So is 4% a good deal?  If you are in investor, the question is can you make money with it?  Or can you sit on the property until you can?  If you are a home buyer the real question is, can you afford the payment?  If you can answer yes, then 4% is a good deal.

As a Real Estate investor and agent, anything below 4% is a smoking deal when it comes to financing real estate.  Why?  Inflation has been historically calculated at 3% per year.  Since the loan is fixed at 4%, as the home increases in value, the money is essentially free after just a couple of years.  On a 4% loan, nearly half of the payment is going directly to the principle.  You don't get much of a tax deduction but you get a great savings account in your house.  It might even be tax free or tax deferred.

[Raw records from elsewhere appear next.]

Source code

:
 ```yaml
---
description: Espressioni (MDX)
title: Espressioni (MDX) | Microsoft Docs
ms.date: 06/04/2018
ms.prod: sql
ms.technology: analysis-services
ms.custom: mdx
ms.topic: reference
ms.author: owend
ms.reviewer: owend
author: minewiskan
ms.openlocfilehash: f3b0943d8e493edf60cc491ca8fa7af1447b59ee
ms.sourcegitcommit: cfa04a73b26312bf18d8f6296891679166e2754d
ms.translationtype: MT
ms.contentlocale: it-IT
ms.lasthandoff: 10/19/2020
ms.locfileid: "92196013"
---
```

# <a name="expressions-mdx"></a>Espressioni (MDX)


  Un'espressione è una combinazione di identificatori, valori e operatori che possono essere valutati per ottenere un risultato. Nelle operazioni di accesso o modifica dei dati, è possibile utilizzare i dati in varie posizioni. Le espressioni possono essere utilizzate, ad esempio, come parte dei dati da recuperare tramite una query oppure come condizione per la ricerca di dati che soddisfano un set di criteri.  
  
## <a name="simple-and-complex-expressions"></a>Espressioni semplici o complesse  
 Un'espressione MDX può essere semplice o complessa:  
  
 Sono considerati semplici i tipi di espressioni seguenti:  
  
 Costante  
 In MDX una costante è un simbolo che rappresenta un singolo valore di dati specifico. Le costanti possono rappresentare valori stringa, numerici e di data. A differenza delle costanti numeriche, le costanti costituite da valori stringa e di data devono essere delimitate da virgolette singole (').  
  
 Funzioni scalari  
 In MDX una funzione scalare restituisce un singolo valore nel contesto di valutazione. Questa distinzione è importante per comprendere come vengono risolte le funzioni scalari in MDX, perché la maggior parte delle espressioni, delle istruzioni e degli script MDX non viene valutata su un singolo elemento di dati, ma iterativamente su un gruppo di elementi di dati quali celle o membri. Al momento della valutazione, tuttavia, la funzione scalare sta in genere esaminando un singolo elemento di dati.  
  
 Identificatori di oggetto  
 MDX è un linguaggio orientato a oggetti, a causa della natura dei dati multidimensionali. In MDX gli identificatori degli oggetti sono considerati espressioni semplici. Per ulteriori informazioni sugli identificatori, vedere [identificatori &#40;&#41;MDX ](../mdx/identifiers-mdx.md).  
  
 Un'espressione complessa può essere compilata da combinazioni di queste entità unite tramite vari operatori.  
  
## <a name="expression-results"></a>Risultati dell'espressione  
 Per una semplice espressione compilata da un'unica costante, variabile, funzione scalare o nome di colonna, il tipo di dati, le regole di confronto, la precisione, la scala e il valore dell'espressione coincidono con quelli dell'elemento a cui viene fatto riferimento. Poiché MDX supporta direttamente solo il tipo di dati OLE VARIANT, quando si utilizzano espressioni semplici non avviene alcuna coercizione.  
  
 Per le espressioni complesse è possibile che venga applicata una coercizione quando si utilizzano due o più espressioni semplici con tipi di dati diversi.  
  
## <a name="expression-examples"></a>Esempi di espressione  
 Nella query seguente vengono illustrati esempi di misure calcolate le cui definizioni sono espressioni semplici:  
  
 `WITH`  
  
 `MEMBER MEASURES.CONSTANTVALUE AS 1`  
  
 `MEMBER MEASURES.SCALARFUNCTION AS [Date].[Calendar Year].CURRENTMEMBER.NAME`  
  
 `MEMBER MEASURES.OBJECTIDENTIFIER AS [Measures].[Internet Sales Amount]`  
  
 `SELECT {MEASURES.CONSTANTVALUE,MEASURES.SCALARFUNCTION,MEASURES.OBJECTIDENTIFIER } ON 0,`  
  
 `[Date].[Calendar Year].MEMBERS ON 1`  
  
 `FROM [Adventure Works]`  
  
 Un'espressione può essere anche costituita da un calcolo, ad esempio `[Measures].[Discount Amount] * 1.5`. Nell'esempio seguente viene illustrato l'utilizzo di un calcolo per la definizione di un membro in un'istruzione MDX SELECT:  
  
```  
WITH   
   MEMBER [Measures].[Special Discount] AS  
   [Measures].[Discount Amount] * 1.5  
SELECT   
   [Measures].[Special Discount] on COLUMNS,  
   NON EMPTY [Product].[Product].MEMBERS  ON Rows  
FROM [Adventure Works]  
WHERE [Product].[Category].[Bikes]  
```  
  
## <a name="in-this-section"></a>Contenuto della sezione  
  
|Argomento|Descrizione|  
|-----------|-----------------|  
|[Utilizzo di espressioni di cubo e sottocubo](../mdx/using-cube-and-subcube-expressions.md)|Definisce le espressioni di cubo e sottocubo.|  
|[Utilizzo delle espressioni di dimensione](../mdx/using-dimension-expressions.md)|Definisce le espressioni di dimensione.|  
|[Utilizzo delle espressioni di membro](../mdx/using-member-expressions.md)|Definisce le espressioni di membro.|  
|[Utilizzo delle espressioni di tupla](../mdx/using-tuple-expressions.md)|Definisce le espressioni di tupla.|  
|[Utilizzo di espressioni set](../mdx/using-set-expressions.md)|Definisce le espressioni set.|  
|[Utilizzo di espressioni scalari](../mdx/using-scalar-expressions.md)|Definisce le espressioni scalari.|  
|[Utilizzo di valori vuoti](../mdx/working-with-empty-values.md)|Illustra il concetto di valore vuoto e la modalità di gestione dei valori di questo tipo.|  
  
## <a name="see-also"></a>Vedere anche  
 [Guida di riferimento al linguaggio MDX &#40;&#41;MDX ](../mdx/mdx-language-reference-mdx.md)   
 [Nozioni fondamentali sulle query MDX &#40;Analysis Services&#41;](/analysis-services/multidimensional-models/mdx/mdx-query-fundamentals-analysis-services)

I bought my home at 4% and refinanced at 3.25% a year later.  I did it because if rates went up to just 4.5% I couldn't get the loan for my house.  Remember the late 70's and early 80's?  If you don't, loan rates jumped from 8% to 14% and peaked right at 18%. 

The trick to surviving in the real estate game is to leave some wiggle room.  When money was really easy to borrow from 2004 to 2006 home prices went up based on greed, not economics.  People bought what they couldn't afford on the assumption they could use their home like an ATM and just keep taking money out to keep up with the bills.  Bad plan.

Think of it this way.  If you have a home with a $1000 monthly payment, over $400 is being used to pay down the loan on a 4% loan.  If you had the same loan at 8%, you would have a $1480 monthly payment that still only paid $400 of your loan that first month.  When prices go up or interest goes up, rents usually follow.  If you get transferred in just two years, and rates climb to 6%, the chances are good you can rent the house out for a nice profit.

At 4%, a $200,000 home only needs to rent for $600 a month to cover your real expenses.  Remember, the other $400 is buying you a house.  Think of it as a forced savings account.  If you can afford it, historically it is much better than a savings account.  If you rent it for $1000 per month meaning you have zero cash flow, you are still growing your equity at $400 per month plus the increase in the home value.  That is free wealth.  After five or ten years if you can rent it for $1200, then they are buying you a home and you are getting $200 a month for letting them do it.

So is 4% a good deal?  That is all up to you and your goals.

Tuesday, June 12, 2012

The Big SECRET Of Buying A Foreclosure


With all of the information on the internet about buying a foreclosure, you wouldn't think there are any secrets left would you?  Now I have to ask, If there aren't any secrets, how come everybody isn't buying foreclosed houses at half price and getting rich?  There must be a secret to buying foreclosures.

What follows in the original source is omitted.